Beschreibt doch erstmal, was das geneigte Publikum erwarten darf bei eurem neuen Festival.
Drei bzw. vier Tage (die Konzerte am Sonntag sind bereits ausverkauft) mit gleichgesinnten P!O!P! Kids (zwischen 18 und geschätzten 45 Jahren) jeweils fünf entzückende Indiepop-Bands und Solokünstler aus Australien, Deutschland, Dänemark, England, Schottland, Schweden pro Konzertnacht bestens unterhalten anzuschauen und sich davon zu überzeugen, dass die Indiepop-Szene gerade wieder eine Renaissance erlebt. Im Anschluss wird die Prinzenbar jeweils von handverlesenen DJs aus Deutschland, England, Schottland und Schweden mit Indiepop-Klassikern beschallt und bis in die Puppen getanzt. Als Rahmenprogramm sind englischsprachige „The Beatles in Hamburg“ Touren und - schönes Wetter vorausgesetzt - auch ein Picknick am Elbstrand in Övelgönne geboten.
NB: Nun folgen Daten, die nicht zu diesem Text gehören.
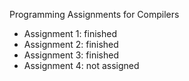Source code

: <p>Programming Assignments for Compilers</p>

<ul>
<li> Assignment 1: finished</li>
<li> Assignment 2: finished</li>
<li> Assignment 3: finished</li>
<li> Assignment 4: not assigned </li>
</ul>
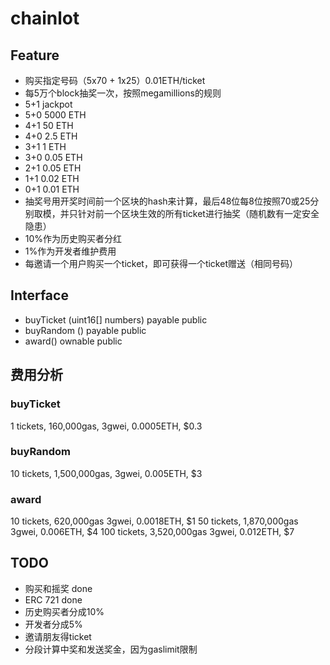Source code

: # chainlot


## Feature
 * 购买指定号码（5x70 + 1x25）0.01ETH/ticket
 * 每5万个block抽奖一次，按照megamillions的规则
  * 5+1 jackpot
  * 5+0 5000 ETH
  * 4+1 50 ETH
  * 4+0 2.5 ETH
  * 3+1 1 ETH
  * 3+0 0.05 ETH
  * 2+1 0.05 ETH
  * 1+1 0.02 ETH
  * 0+1 0.01 ETH
 * 抽奖号用开奖时间前一个区块的hash来计算，最后48位每8位按照70或25分别取模，并只针对前一个区块生效的所有ticket进行抽奖（随机数有一定安全隐患）
 * 10%作为历史购买者分红
 * 1%作为开发者维护费用
 * 每邀请一个用户购买一个ticket，即可获得一个ticket赠送（相同号码）
## Interface
 * buyTicket (uint16[] numbers) payable public
 * buyRandom () payable public
 * award() ownable public
## 费用分析
 ### buyTicket
 1 tickets, 160,000gas, 3gwei, 0.0005ETH, $0.3
 ### buyRandom
 10 tickets, 1,500,000gas, 3gwei, 0.005ETH, $3
 ### award
 10 tickets, 620,000gas 3gwei, 0.0018ETH, $1
 50 tickets, 1,870,000gas 3gwei, 0.006ETH, $4
 100 tickets, 3,520,000gas 3gwei, 0.012ETH, $7



## TODO
 * 购买和摇奖 done
 * ERC 721 done
 * 历史购买者分成10%
 * 开发者分成5%
 * 邀请朋友得ticket
 * 分段计算中奖和发送奖金，因为gaslimit限制

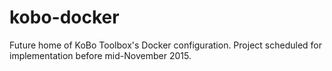 # kobo-docker
Future home of KoBo Toolbox's Docker configuration.
Project scheduled for implementation before mid-November 2015.

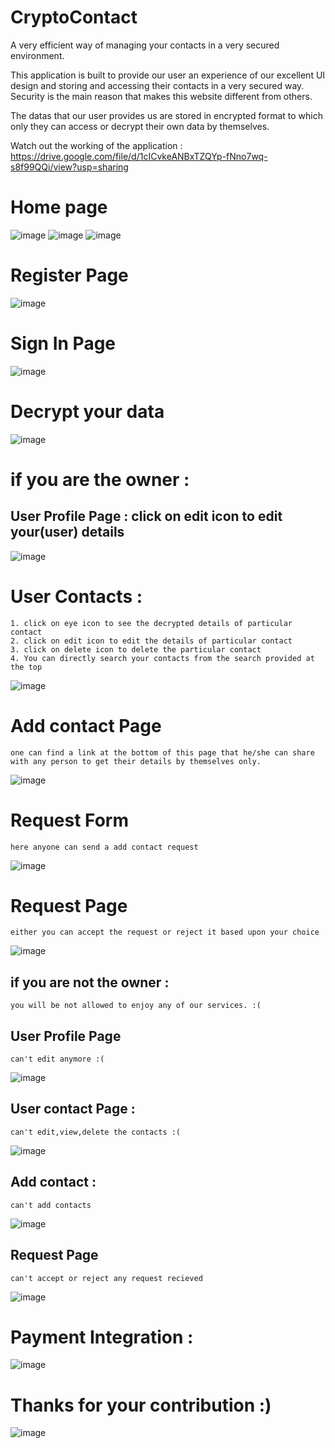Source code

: # CryptoContact
A very efficient way of managing your contacts in a very secured environment. 

This application is built to provide our user an experience of our excellent UI design and storing and accessing their contacts in a very secured way.
Security is the main reason that makes this website different from others.

The datas that our user provides us are stored in encrypted format to which only they can access or decrypt their own data by themselves.

Watch out the working of the application : https://drive.google.com/file/d/1cICvkeANBxTZQYp-fNno7wq-s8f99QQi/view?usp=sharing

<h1>Home page</h1>

![image](https://user-images.githubusercontent.com/53347922/119658278-92855100-be4a-11eb-8f94-519f5a5f7083.png)
![image](https://user-images.githubusercontent.com/53347922/119658215-813c4480-be4a-11eb-99ea-4ab48880399a.png)
![image](https://user-images.githubusercontent.com/53347922/119658125-68cc2a00-be4a-11eb-8711-c4ffc16165c8.png)

<h1>Register Page</h1>

![image](https://user-images.githubusercontent.com/53347922/119658370-b052b600-be4a-11eb-80c0-a6f962db36fc.png)

<h1>Sign In Page</h1>

![image](https://user-images.githubusercontent.com/53347922/119658426-c19bc280-be4a-11eb-8553-7a2fc0ceecbe.png)

<h1>Decrypt your data </h1>

![image](https://user-images.githubusercontent.com/53347922/119658778-25be8680-be4b-11eb-90e8-f83a5944dd11.png)

<h1>if you are the owner <Valid key> :</h1>

<h2>User Profile Page : click on edit icon to edit your(user) details  </h2>

![image](https://user-images.githubusercontent.com/53347922/119659114-7cc45b80-be4b-11eb-8c7b-7413b89bf267.png)

<h1>User Contacts : </h1>

    1. click on eye icon to see the decrypted details of particular contact  
    2. click on edit icon to edit the details of particular contact  
    3. click on delete icon to delete the particular contact  
    4. You can directly search your contacts from the search provided at the top

![image](https://user-images.githubusercontent.com/53347922/119661597-12f98100-be4e-11eb-86fe-b33a21ec46f4.png)

<h1>Add contact Page</h1>
    
    one can find a link at the bottom of this page that he/she can share
    with any person to get their details by themselves only.

![image](https://user-images.githubusercontent.com/53347922/119661911-69ff5600-be4e-11eb-8809-2d88b58027e7.png)
    
<h1>Request Form</h1>
    
    here anyone can send a add contact request
    
![image](https://user-images.githubusercontent.com/53347922/119664695-396ceb80-be51-11eb-98db-0e8dafef7797.png)

<h1>Request Page</h1>
    
    either you can accept the request or reject it based upon your choice

![image](https://user-images.githubusercontent.com/53347922/119667767-36272f00-be54-11eb-9aec-0eba6b1dd73c.png)

    
<h2>if you are not the owner <Not Valid Key>  :</h2>

    you will be not allowed to enjoy any of our services. :(

<h2>User Profile Page</h2>
    
    can't edit anymore :(

![image](https://user-images.githubusercontent.com/53347922/119668959-4095f880-be55-11eb-80c1-0999cda6fac8.png)

<h2>User contact Page : </h2>

    can't edit,view,delete the contacts :(

![image](https://user-images.githubusercontent.com/53347922/119669554-c6b23f00-be55-11eb-9eb9-b02aad90ee99.png)

<h2>Add contact :</h2>
    
    can't add contacts

![image](https://user-images.githubusercontent.com/53347922/119669784-f3feed00-be55-11eb-99b5-ad03701ec84c.png)

<h2>Request Page</h2>    

    can't accept or reject any request recieved
    
![image](https://user-images.githubusercontent.com/53347922/119670264-61ab1900-be56-11eb-9a57-60cf7acf7b3c.png)
  
<h1>Payment Integration :</h1>

![image](https://user-images.githubusercontent.com/53347922/119672263-12fe7e80-be58-11eb-8d4a-ed79ddc45587.png)

<h1>Thanks for your contribution :)</h1>

![image](https://user-images.githubusercontent.com/53347922/119672307-1eea4080-be58-11eb-989e-b54e187ee82b.png)


<br><br><br>
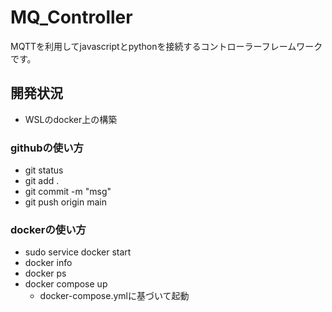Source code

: # MQ_Controller
MQTTを利用してjavascriptとpythonを接続するコントローラーフレームワークです。

## 開発状況

- WSLのdocker上の構築


### githubの使い方
- git status
- git add .
- git commit -m "msg"
- git push origin main

### dockerの使い方
- sudo service docker start
- docker info
- docker ps
- docker compose up
    - docker-compose.ymlに基づいて起動

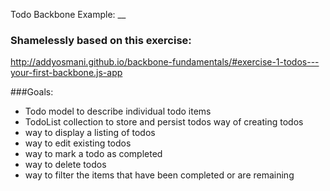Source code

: 
Todo Backbone Example:
__

### Shamelessly based on this exercise:

http://addyosmani.github.io/backbone-fundamentals/#exercise-1-todos---your-first-backbone.js-app

###Goals:
* Todo model to describe individual todo items
* TodoList collection to store and persist todos way of creating todos
* way to display a listing of todos
* way to edit existing todos
* way to mark a todo as completed
* way to delete todos
* way to filter the items that have been completed or are remaining
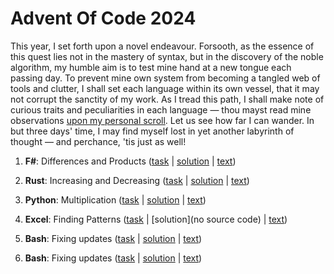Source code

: # Advent Of Code 2024 

This year, I set forth upon a novel endeavour. Forsooth, as the essence of this quest lies not in the mastery of syntax, but in the discovery of the noble algorithm, my humble aim is to test mine hand at a new tongue each passing day. To prevent mine own system from becoming a tangled web of tools and clutter, I shall set each language within its own vessel, that it may not corrupt the sanctity of my work. As I tread this path, I shall make note of curious traits and peculiarities in each language — thou mayst read mine observations [upon my personal scroll](https://nickyreinert.de/categories/aoc2024). Let us see how far I can wander. In but three days' time, I may find myself lost in yet another labyrinth of thought — and perchance, 'tis just as well!

1. **F#**: Differences and Products ([task](https://adventofcode.com/2024/day/1) | [solution](https://github.com/nickyreinert/aoc2024/tree/main/solutions/day1%20-%20f%23) | [text](http://nickyreinert.de/blog/2024/12/01/advent-of-code-day-1-differences-and-products/))

2. **Rust**: Increasing and Decreasing ([task](https://adventofcode.com/2024/day/2) | [solution](https://github.com/nickyreinert/aoc2024/tree/main/solutions/day2%20-%20rust) | [text](https://nickyreinert.de/blog/2024/12/02/advent-of-code-day-2-increasing-and-decreasing-rust/))

3. **Python**: Multiplication ([task](https://adventofcode.com/2024/day/3) | [solution](https://github.com/nickyreinert/aoc2024/blob/main/solutions/day3%20-%20python/solution.ipynb) | [text](https://nickyreinert.de/blog/2024/12/03/advent-of-code-day-3-increasing-and-decreasing-python/))
  
4. **Excel**: Finding Patterns ([task](https://adventofcode.com/2024/day/4) | [solution](no source code) | [text](https://nickyreinert.de/blog/2024/12/04/advent-of-code-day-4-finding-patters-excel/))

5. **Bash**: Fixing updates ([task](https://adventofcode.com/2024/day/5) | [solution](https://github.com/nickyreinert/aoc2024/blob/main/solutions/day5%20-%20bash/solve.sh) | [text](https://nickyreinert.de/blog/2024/12/05/advent-of-code-day-5-printer-updates-bash/))

6. **Bash**: Fixing updates ([task](https://adventofcode.com/2024/day/6) | [solution](https://github.com/nickyreinert/aoc2024/tree/main/solutions/day6%20-%20javascript) | [text](https://nickyreinert.de/blog/2024/12/06/advent-of-code-day-6-walking-the-map-javascript/))

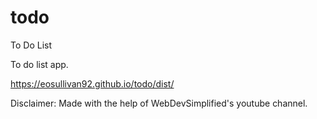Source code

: # todo
To Do List

To do list app. 

https://eosullivan92.github.io/todo/dist/

Disclaimer: Made with the help of WebDevSimplified's youtube channel. 
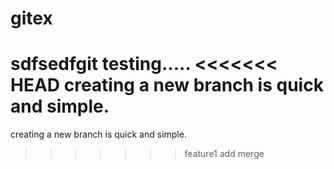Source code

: # gitex
sdfsedfgit
testing.....
<<<<<<< HEAD
creating a new branch is quick and simple.
=======
creating a new branch is quick and simple.
>>>>>>> feature1
add merge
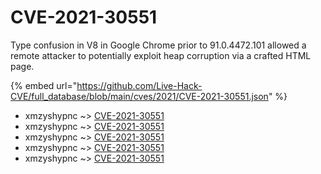 # CVE-2021-30551

Type confusion in V8 in Google Chrome prior to 91.0.4472.101 allowed a remote attacker to potentially exploit heap corruption via a crafted HTML page.

{% embed url="https://github.com/Live-Hack-CVE/full_database/blob/main/cves/2021/CVE-2021-30551.json" %}


* xmzyshypnc ~> [CVE-2021-30551](https://www.alice-snow.ru/2021/database/cve-2021-30551/cve-2021-30551-xmzyshypnc)
* xmzyshypnc ~> [CVE-2021-30551](https://www.alice-snow.ru/2021/database/cve-2021-30551/cve-2021-30551-xmzyshypnc)
* xmzyshypnc ~> [CVE-2021-30551](https://www.alice-snow.ru/2021/database/cve-2021-30551/cve-2021-30551-xmzyshypnc)
* xmzyshypnc ~> [CVE-2021-30551](https://www.alice-snow.ru/2021/database/cve-2021-30551/cve-2021-30551-xmzyshypnc)
* xmzyshypnc ~> [CVE-2021-30551](https://www.alice-snow.ru/2021/database/cve-2021-30551/cve-2021-30551-xmzyshypnc)
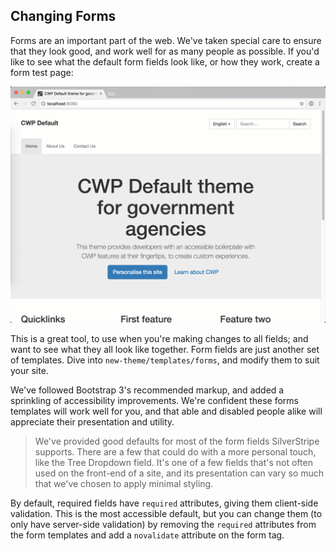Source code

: ## Changing Forms

Forms are an important part of the web. We've taken special care to ensure that they look good, and work well for as many people as possible. If you'd like to see what the default form fields look like, or how they work, create a form test page:

![Creating the form test page](images/creating-the-form-test-page.gif)

This is a great tool, to use when you're making changes to all fields; and want to see what they all look like together. Form fields are just another set of templates. Dive into `new-theme/templates/forms`, and modify them to suit your site.

We've followed Bootstrap 3's recommended markup, and added a sprinkling of accessibility improvements. We're confident these forms templates will work well for you, and that able and disabled people alike will appreciate their presentation and utility.

> We've provided good defaults for most of the form fields SilverStripe supports. There are a few that could do with a more personal touch, like the Tree Dropdown field. It's one of a few fields that's not often used on the front-end of a site, and its presentation can vary so much that we've chosen to apply minimal styling.

By default, required fields have `required` attributes, giving them client-side validation. This is the most accessible default, but you can change them (to only have server-side validation) by removing the `required` attributes from the form templates and add a `novalidate` attribute on the form tag.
Und worauf hofft ihr bei diesem Unterfangen?
Auf unvergessliche Konzertnächte, durchweg strahlende Gesichter und dass sich alle Anwesenden sehr gerne an unser erstes Festival Hamburg P!O!P! Weekender 2009 zurückerinnern werden.

Wie ist denn die Idee entstanden, ein Pop-Club-Festival zu veranstalten?
Der Vorschlag stammt von Bid (Scarlet’s Well, ehemaliger Kopf der Band The Monochrome Set) und wurde im Vorfeld eines Konzerts von My Bloody Valentine in London unterbreitet.

Wahrscheinlich habt ihr lange Zeit mit der Planung verbracht, oder?
Die Buchung der zumeist befreundeten Künstler dauerte nur wenige Wochen, doch sind für ein reibungslos ablaufendes Festival mit 19 Bands freilich noch viele andere Dinge zu beachten.

War es schwierig, die vielen Bands für eure Sache zu überzeugen?
Nein, sie haben durchweg erfreut bis begeistert zugesagt und freuen sich gleichfalls sehr auf das Wochenende, zumal sie sich bei den weiteren Konzertnächten jeweils selbst als Gäste im Publikum wiederfinden werden.

Was war euch besonders wichtig bei der Auswahl?
Keine hierzulande bereits etablierten Künstler einzuladen, welche die Prinzenbar auch alleine füllen würden, um die weiteren Künstler nicht in den Hintergrund geraten zu lassen. Eine Ausnahme sind insoweit vielleicht Love Is All, aber sie sind live derart umwerfend, dass sie uns unverzichtbar erschienen. Nur hochsympathische Künstler mit viel Gemeinschaftssinn und nach Möglichkeit solche um sich zu wissen, welche bislang noch nicht in Hamburg bzw. Deutschland aufgespielt haben. Selbstredend mussten uns alle Künstler musikalisch überzeugen bzw. begeistern.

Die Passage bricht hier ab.